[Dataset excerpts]
Start of Block

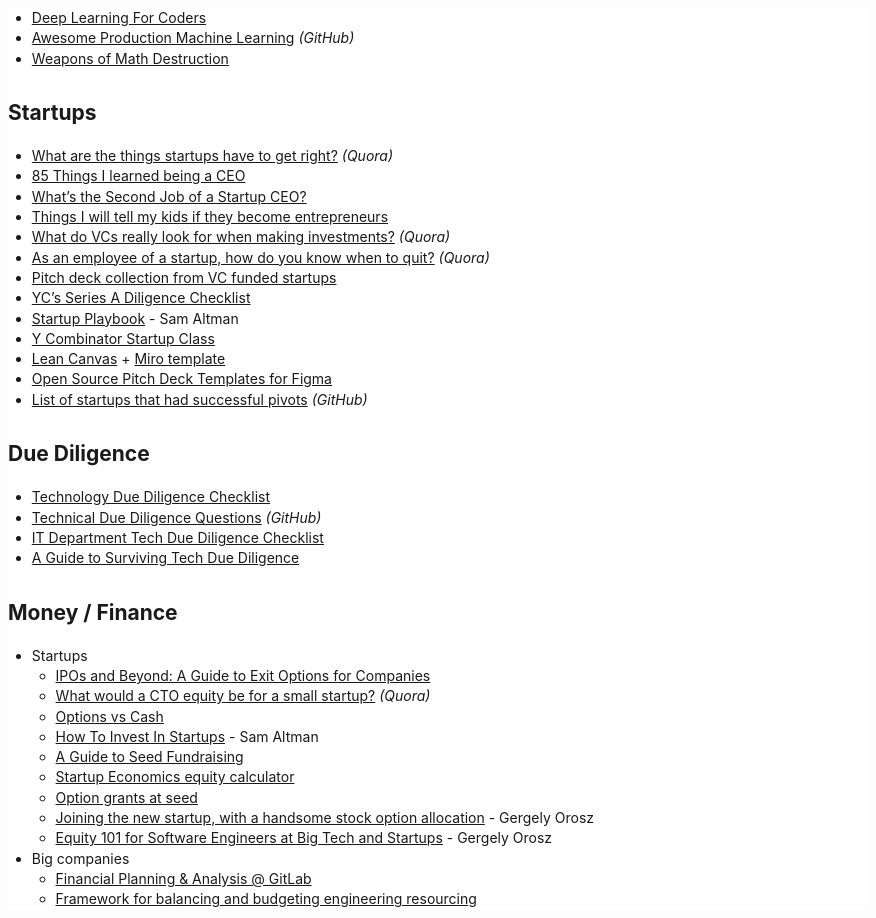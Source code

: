    * [Deep Learning For Coders](https://course.fast.ai)
   * [Awesome Production Machine Learning](https://github.com/EthicalML/awesome-production-machine-learning) *(GitHub)*
   * [Weapons of Math Destruction](https://en.wikipedia.org/wiki/Weapons_of_Math_Destruction)


## Startups

 * [What are the things startups have to get right?](https://www.quora.com/What-are-the-things-startups-have-to-get-right) *(Quora)*
 * [85 Things I learned being a CEO](https://hackernoon.com/85-things-i-learned-being-a-ceo-4c25fc1c7b99)
 * [What’s the Second Job of a Startup CEO?](https://blog.ycombinator.com/the-second-job-of-a-startup-ceo/)
 * [Things I will tell my kids if they become entrepreneurs](https://www.slideshare.net/laurenthaug/things-i-will-tell-my-kids-if-they-become-entrepreneurs)
 * [What do VCs really look for when making investments?](https://www.quora.com/What-do-VCs-really-look-for-when-making-investments) *(Quora)*
 * [As an employee of a startup, how do you know when to quit?](https://www.quora.com/As-an-employee-of-a-startup-how-do-you-know-when-to-quit) *(Quora)*
 * [Pitch deck collection from VC funded startups](https://www.alexanderjarvis.com/pitch-deck-collection-from-vc-funded-startups/)
 * [YC’s Series A Diligence Checklist](https://blog.ycombinator.com/ycs-series-a-diligence-checklist/)
 * [Startup Playbook](https://playbook.samaltman.com) - Sam Altman
 * [Y Combinator Startup Class](https://startupclass.samaltman.com)
 * [Lean Canvas](https://leanstack.com/leancanvas) + [Miro template](https://miro.com/templates/lean-canvas/)
 * [Open Source Pitch Deck Templates for Figma](https://www.figmafinder.com/figma-pitch-deck)
 * [List of startups that had successful pivots](https://github.com/fikrikarim/companies-with-successful-pivot) *(GitHub)*
 

## Due Diligence
 * [Technology Due Diligence Checklist](https://akfpartners.com/growth-blog/technical-due-diligence-checklists)
 * [Technical Due Diligence Questions](https://github.com/altunyurt/technical_due_diligence) *(GitHub)*
 * [IT Department Tech Due Diligence Checklist](https://gist.github.com/raphaelbauer/b31d49d91a0af6c1106bfc8ef4bf6d13)
 * [A Guide to Surviving Tech Due Diligence](https://circleci.com/resources/tech-due-diligence/)

## Money / Finance

 * Startups
   * [IPOs and Beyond: A Guide to Exit Options for Companies](https://future.a16z.com/ipos-and-beyond-a-guide-to-exit-options-for-companies/)
   * [What would a CTO equity be for a small startup?](https://www.quora.com/What-would-a-CTO-compensation-equity-be-for-a-small-startup) *(Quora)*
   * [Options vs Cash](https://danluu.com/startup-options/)
   * [How To Invest In Startups](https://blog.samaltman.com/how-to-invest-in-startups) - Sam Altman
   * [A Guide to Seed Fundraising](https://blog.ycombinator.com/how-to-raise-a-seed-round/)
   * [Startup Economics equity calculator](https://smartasset.com/infographic/startup)
   * [Option grants at seed](https://www.indexventures.com/rewardingtalent/option-grants-at-seed)
   * [Joining the new startup, with a handsome stock option allocation](https://twitter.com/gergelyorosz/status/1601134509424267264) - Gergely Orosz
   * [Equity 101 for Software Engineers at Big Tech and Startups](https://blog.pragmaticengineer.com/equity-for-software-engineers/) - Gergely Orosz
 * Big companies
   * [Financial Planning & Analysis @ GitLab](https://about.gitlab.com/handbook/finance/financial-planning-and-analysis/)
   * [Framework for balancing and budgeting engineering resourcing](https://medium.com/engineering-operations/a-framework-for-balancing-and-budgeting-engineering-resourcing-d0cce0e6911c)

End of Block

Task statement
A single number, please: how many lines in the data above contain the string "quora"?

Completed task
4